[Dataset entries]
*** Block opens ***

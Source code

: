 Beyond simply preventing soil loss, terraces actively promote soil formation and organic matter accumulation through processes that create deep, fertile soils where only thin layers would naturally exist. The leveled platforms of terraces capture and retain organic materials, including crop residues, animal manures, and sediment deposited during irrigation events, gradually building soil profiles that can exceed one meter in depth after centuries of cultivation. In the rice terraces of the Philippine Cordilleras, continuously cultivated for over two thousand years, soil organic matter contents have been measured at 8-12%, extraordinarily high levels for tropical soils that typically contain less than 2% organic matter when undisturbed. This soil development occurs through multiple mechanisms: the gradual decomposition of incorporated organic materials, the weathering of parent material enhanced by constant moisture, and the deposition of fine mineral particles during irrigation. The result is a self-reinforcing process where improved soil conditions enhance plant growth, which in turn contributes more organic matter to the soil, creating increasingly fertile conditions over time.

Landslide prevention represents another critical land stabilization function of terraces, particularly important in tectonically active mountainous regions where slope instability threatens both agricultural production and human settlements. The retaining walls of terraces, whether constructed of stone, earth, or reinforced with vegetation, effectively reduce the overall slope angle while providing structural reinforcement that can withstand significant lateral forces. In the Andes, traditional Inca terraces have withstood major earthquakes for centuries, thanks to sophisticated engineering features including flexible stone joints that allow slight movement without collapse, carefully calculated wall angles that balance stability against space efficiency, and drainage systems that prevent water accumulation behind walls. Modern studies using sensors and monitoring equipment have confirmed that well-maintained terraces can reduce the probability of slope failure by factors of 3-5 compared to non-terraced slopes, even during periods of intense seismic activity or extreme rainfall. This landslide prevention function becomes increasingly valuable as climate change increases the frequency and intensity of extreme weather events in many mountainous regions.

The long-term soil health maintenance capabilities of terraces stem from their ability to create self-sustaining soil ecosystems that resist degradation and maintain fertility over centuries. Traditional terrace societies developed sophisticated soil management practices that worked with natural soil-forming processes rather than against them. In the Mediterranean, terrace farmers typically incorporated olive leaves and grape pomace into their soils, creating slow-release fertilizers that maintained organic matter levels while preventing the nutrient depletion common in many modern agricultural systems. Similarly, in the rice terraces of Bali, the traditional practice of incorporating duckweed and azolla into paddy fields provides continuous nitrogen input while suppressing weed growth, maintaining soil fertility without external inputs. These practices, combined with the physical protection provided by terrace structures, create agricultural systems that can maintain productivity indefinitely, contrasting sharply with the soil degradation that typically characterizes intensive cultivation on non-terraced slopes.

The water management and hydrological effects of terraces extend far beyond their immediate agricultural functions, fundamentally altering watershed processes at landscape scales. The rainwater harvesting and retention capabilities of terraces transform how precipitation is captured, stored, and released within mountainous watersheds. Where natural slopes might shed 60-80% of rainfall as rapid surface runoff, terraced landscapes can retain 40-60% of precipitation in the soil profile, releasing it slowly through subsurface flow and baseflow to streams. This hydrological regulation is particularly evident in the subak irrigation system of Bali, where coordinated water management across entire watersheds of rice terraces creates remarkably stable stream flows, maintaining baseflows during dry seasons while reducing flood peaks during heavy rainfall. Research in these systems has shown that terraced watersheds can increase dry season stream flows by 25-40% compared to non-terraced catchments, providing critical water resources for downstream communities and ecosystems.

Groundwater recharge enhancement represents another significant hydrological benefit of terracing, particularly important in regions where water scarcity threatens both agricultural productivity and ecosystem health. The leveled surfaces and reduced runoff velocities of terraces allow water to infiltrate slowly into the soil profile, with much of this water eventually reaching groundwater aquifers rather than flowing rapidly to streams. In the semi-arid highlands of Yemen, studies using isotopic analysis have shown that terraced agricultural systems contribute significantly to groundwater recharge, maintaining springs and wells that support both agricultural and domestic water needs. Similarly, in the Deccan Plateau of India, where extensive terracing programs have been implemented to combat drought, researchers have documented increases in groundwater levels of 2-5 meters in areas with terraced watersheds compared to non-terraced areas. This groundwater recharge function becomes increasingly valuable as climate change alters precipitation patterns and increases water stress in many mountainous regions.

*** Block closes ***

▶ **Task objective**
Every entry above needs to be copied exactly.

▶ **Completed task**
Source code

: Beyond simply preventing soil loss, terraces actively promote soil formation and organic matter accumulation through processes that create deep, fertile soils where only thin layers would naturally exist. The leveled platforms of terraces capture and retain organic materials, including crop residues, animal manures, and sediment deposited during irrigation events, gradually building soil profiles that can exceed one meter in depth after centuries of cultivation. In the rice terraces of the Philippine Cordilleras, continuously cultivated for over two thousand years, soil organic matter contents have been measured at 8-12%, extraordinarily high levels for tropical soils that typically contain less than 2% organic matter when undisturbed. This soil development occurs through multiple mechanisms: the gradual decomposition of incorporated organic materials, the weathering of parent material enhanced by constant moisture, and the deposition of fine mineral particles during irrigation. The result is a self-reinforcing process where improved soil conditions enhance plant growth, which in turn contributes more organic matter to the soil, creating increasingly fertile conditions over time.

Landslide prevention represents another critical land stabilization function of terraces, particularly important in tectonically active mountainous regions where slope instability threatens both agricultural production and human settlements. The retaining walls of terraces, whether constructed of stone, earth, or reinforced with vegetation, effectively reduce the overall slope angle while providing structural reinforcement that can withstand significant lateral forces. In the Andes, traditional Inca terraces have withstood major earthquakes for centuries, thanks to sophisticated engineering features including flexible stone joints that allow slight movement without collapse, carefully calculated wall angles that balance stability against space efficiency, and drainage systems that prevent water accumulation behind walls. Modern studies using sensors and monitoring equipment have confirmed that well-maintained terraces can reduce the probability of slope failure by factors of 3-5 compared to non-terraced slopes, even during periods of intense seismic activity or extreme rainfall. This landslide prevention function becomes increasingly valuable as climate change increases the frequency and intensity of extreme weather events in many mountainous regions.

The long-term soil health maintenance capabilities of terraces stem from their ability to create self-sustaining soil ecosystems that resist degradation and maintain fertility over centuries. Traditional terrace societies developed sophisticated soil management practices that worked with natural soil-forming processes rather than against them. In the Mediterranean, terrace farmers typically incorporated olive leaves and grape pomace into their soils, creating slow-release fertilizers that maintained organic matter levels while preventing the nutrient depletion common in many modern agricultural systems. Similarly, in the rice terraces of Bali, the traditional practice of incorporating duckweed and azolla into paddy fields provides continuous nitrogen input while suppressing weed growth, maintaining soil fertility without external inputs. These practices, combined with the physical protection provided by terrace structures, create agricultural systems that can maintain productivity indefinitely, contrasting sharply with the soil degradation that typically characterizes intensive cultivation on non-terraced slopes.

The water management and hydrological effects of terraces extend far beyond their immediate agricultural functions, fundamentally altering watershed processes at landscape scales. The rainwater harvesting and retention capabilities of terraces transform how precipitation is captured, stored, and released within mountainous watersheds. Where natural slopes might shed 60-80% of rainfall as rapid surface runoff, terraced landscapes can retain 40-60% of precipitation in the soil profile, releasing it slowly through subsurface flow and baseflow to streams. This hydrological regulation is particularly evident in the subak irrigation system of Bali, where coordinated water management across entire watersheds of rice terraces creates remarkably stable stream flows, maintaining baseflows during dry seasons while reducing flood peaks during heavy rainfall. Research in these systems has shown that terraced watersheds can increase dry season stream flows by 25-40% compared to non-terraced catchments, providing critical water resources for downstream communities and ecosystems.

Groundwater recharge enhancement represents another significant hydrological benefit of terracing, particularly important in regions where water scarcity threatens both agricultural productivity and ecosystem health. The leveled surfaces and reduced runoff velocities of terraces allow water to infiltrate slowly into the soil profile, with much of this water eventually reaching groundwater aquifers rather than flowing rapidly to streams. In the semi-arid highlands of Yemen, studies using isotopic analysis have shown that terraced agricultural systems contribute significantly to groundwater recharge, maintaining springs and wells that support both agricultural and domestic water needs. Similarly, in the Deccan Plateau of India, where extensive terracing programs have been implemented to combat drought, researchers have documented increases in groundwater levels of 2-5 meters in areas with terraced watersheds compared to non-terraced areas. This groundwater recharge function becomes increasingly valuable as climate change alters precipitation patterns and increases water stress in many mountainous regions.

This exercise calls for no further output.